Group Policy Objects

Group Policy Objects (GPO) is a Virtual Collection of Policy Settings. Each GPO has a Unique Name, called a GUID. AD GPO's are Stored in the SYSVOL Directory.

Each Windows Computer has a Local Policy Configuration. This contains Several notable Configurations such as, Application Configurations, Local Group Membership (Administrator - Remote Desktop Users Groups), Startup Configurations, Security Settings etc..


Exploiting GPO's

Required Privileges: Administrators

The simplest Solution would be adding an AD Account we Control to both the Local Administrators and Local Remote Desktop Users Groups.
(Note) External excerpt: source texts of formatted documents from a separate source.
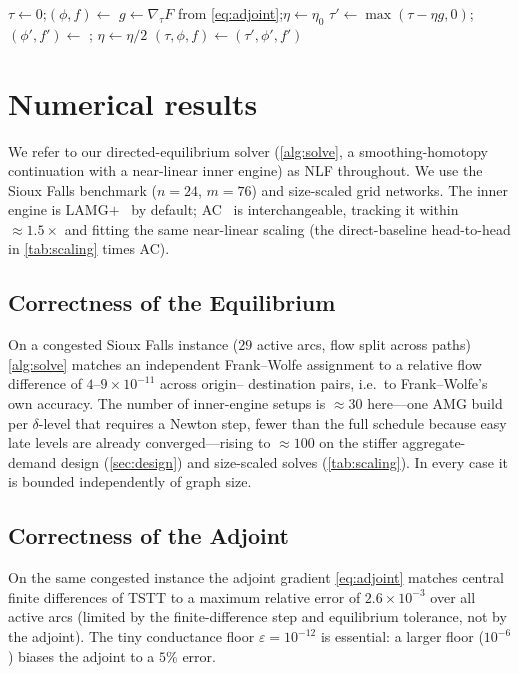 \documentclass[ijoc]{informs3}
\begin{document}
\begin{algorithm}
\caption{Bilevel toll design}\label{alg:design}
\begin{algorithmic}[1]
\State $\tau\gets0$;\quad $(\phi,f)\gets$  
  \State $g\gets\nabla_\tau F$ from \cref{eq:adjoint};\quad $\eta\gets\eta_0$
  \Repeat {}
    \State $\tau'\gets\max(\tau-\eta g,0)$; $(\phi',f')\gets$ ; $\eta\gets\eta/2$
  \State $(\tau,\phi,f)\gets(\tau',\phi',f')$
\EndFor
\end{algorithmic}
\end{algorithm}

\section{Numerical results}\label{sec:results}
We refer to our directed-equilibrium solver (\cref{alg:solve}, a smoothing-homotopy continuation with a near-linear inner engine) as NLF throughout.
We use the Sioux Falls benchmark ($n=24$, $m=76$) and size-scaled grid networks. The inner engine is
LAMG$+$~\citep{lamgplus} by default; AC~\citep{kyngsachdeva2016} is interchangeable, tracking it within
${\approx}1.5\times$ and fitting the same near-linear scaling (the direct-baseline head-to-head in
\cref{tab:scaling} times AC).

\subsection{Correctness of the Equilibrium}
On a congested Sioux Falls instance ($29$ active arcs, flow split across paths) \cref{alg:solve} matches an
independent Frank--Wolfe assignment to a relative flow difference of $4$--$9\times10^{-11}$ across origin--
destination pairs, i.e.\ to Frank--Wolfe's own accuracy. The number of inner-engine setups is ${\approx}30$
here---one AMG build per $\delta$-level that requires a Newton step, fewer than the full schedule because easy
late levels are already converged---rising to ${\approx}100$ on the stiffer aggregate-demand design (\cref{sec:design})
and size-scaled solves (\cref{tab:scaling}). In every case it is bounded independently of graph size.

\subsection{Correctness of the Adjoint}
On the same congested instance the adjoint gradient \cref{eq:adjoint} matches central finite differences of TSTT
to a maximum relative error of $2.6\times10^{-3}$ over all active arcs (limited by the finite-difference step and
equilibrium tolerance, not by the adjoint). The tiny conductance floor $\varepsilon=10^{-12}$ is essential: a
larger floor ($10^{-6}$) biases the adjoint to a $5\%$ error.
\end{document}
This would also allow us to use the SSH, but not many Organizations have Upgrades to provide SSH Access. RDP and Lateral Movements with Tools like SMBExec are Better.

In order to Modify the GPO, we need to access Group Policy Management as the AD User that has the relevant Permissions.

Modifying the GPO

We could RDP into the Server with the Credentials of the User which has the Permissions to Modify the GPO, but that may Kick the User out of their Active Session, raising Suspicions.

Suggested Method: RDP into a Machine you have Access with a Low Privileged User. Inject the AD User Credentials into Memory using the runas Command, and open MMC to Modify the GPO.


:: Provide the Password once Prompted
runas /netonly /user:za.adobe.loc\AD-Username cmd.exe

:: Verify that you provided the Correct Credentials
dir \\za.adobe.loc\sysvol

:: Start the Microsoft Management Console
mmc

Microsoft Management Console

  • Next Step is to add the Group Policy Management Snap-In:
    • Click FileAdd/Remove Snap-In
    • Select the Group Policy Management Snap-In and click Add
    • Click OK

We can now navigate to the GPO that our User has Permission to Modify (Servers > Management Servers > Management Server Pushes).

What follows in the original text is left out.